A newspaper carrier has $4.00 in change. He has two more quarters than dimes but five times as many nickels as quarters. How many of coins of each type does he have.
This is what I got so far and then I get lost.
dimes = x
quarters = x+2
nickels = 5(x+2)
10x+25(x+2)+5*4(x+2)= 400
55x + 90 -90 = 400 - 90
55x= 310
55x/55 = 310/55
x=
I am doing some wrong somewhere and I do not know where.
10x+25(x+2)+5*5(x+2)= 400
10x + 25x +50 + 25x + 50 = 400
55x = 300
x = 300/55 = 5.45
I found one mistake in you equation above (bold), but that still does come out right. Do you have any typos?
Your approach to setting up the equations is correct, but there seems to be a small mistake in your equation. Let's go through it step by step to figure out where the error is:
1. Let's assume that the number of dimes is represented by x.

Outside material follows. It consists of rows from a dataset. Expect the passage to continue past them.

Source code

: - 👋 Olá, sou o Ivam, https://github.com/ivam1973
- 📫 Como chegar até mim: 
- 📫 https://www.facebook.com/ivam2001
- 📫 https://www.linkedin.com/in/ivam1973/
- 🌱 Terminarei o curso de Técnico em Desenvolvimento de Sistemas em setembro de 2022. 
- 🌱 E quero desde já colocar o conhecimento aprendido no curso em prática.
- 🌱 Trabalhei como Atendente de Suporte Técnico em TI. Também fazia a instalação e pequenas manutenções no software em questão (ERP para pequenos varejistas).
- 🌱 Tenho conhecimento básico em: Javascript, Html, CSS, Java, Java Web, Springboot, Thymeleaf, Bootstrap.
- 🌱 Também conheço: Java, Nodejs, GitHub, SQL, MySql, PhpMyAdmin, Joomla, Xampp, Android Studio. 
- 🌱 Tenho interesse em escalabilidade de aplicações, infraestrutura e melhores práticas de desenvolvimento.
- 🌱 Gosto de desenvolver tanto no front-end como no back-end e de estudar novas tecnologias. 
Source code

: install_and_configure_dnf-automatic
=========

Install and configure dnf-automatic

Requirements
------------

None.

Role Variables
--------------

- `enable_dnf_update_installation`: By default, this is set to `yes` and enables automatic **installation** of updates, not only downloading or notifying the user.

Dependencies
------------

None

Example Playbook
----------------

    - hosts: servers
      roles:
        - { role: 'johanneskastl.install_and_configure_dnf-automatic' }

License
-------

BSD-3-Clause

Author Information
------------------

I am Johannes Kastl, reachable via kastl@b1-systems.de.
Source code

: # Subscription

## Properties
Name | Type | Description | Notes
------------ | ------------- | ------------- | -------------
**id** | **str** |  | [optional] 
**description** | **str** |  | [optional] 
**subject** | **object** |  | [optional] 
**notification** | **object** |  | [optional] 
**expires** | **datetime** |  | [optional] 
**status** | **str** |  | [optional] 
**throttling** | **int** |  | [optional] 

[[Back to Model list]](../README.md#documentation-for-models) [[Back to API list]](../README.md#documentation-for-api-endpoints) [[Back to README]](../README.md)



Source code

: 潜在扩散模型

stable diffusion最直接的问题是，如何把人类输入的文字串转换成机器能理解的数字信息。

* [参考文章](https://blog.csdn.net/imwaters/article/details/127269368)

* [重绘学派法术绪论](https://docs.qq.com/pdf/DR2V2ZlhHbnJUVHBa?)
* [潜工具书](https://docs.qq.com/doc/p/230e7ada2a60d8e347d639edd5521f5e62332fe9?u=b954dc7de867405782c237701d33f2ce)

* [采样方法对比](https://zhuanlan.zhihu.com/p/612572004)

2. According to the problem, the number of quarters is two more than the number of dimes, so it should be x+2.
3. The number of nickels is given as five times the number of quarters, so it should be 5(x+2).
Now, let's form the equation based on the values of the coins:
10x + 25(x+2) + 5(5(x+2)) = 400
Let's simplify this equation:
10x + 25x + 50 + 25x + 50 = 400
60x + 100 = 400
60x = 300
x = 300/60
x = 5
So, the number of dimes is 5, the number of quarters is x+2 = 5+2 = 7, and the number of nickels is 5(5+2) = 5(7) = 35.
Therefore, the newspaper carrier has 5 dimes, 7 quarters, and 35 nickels.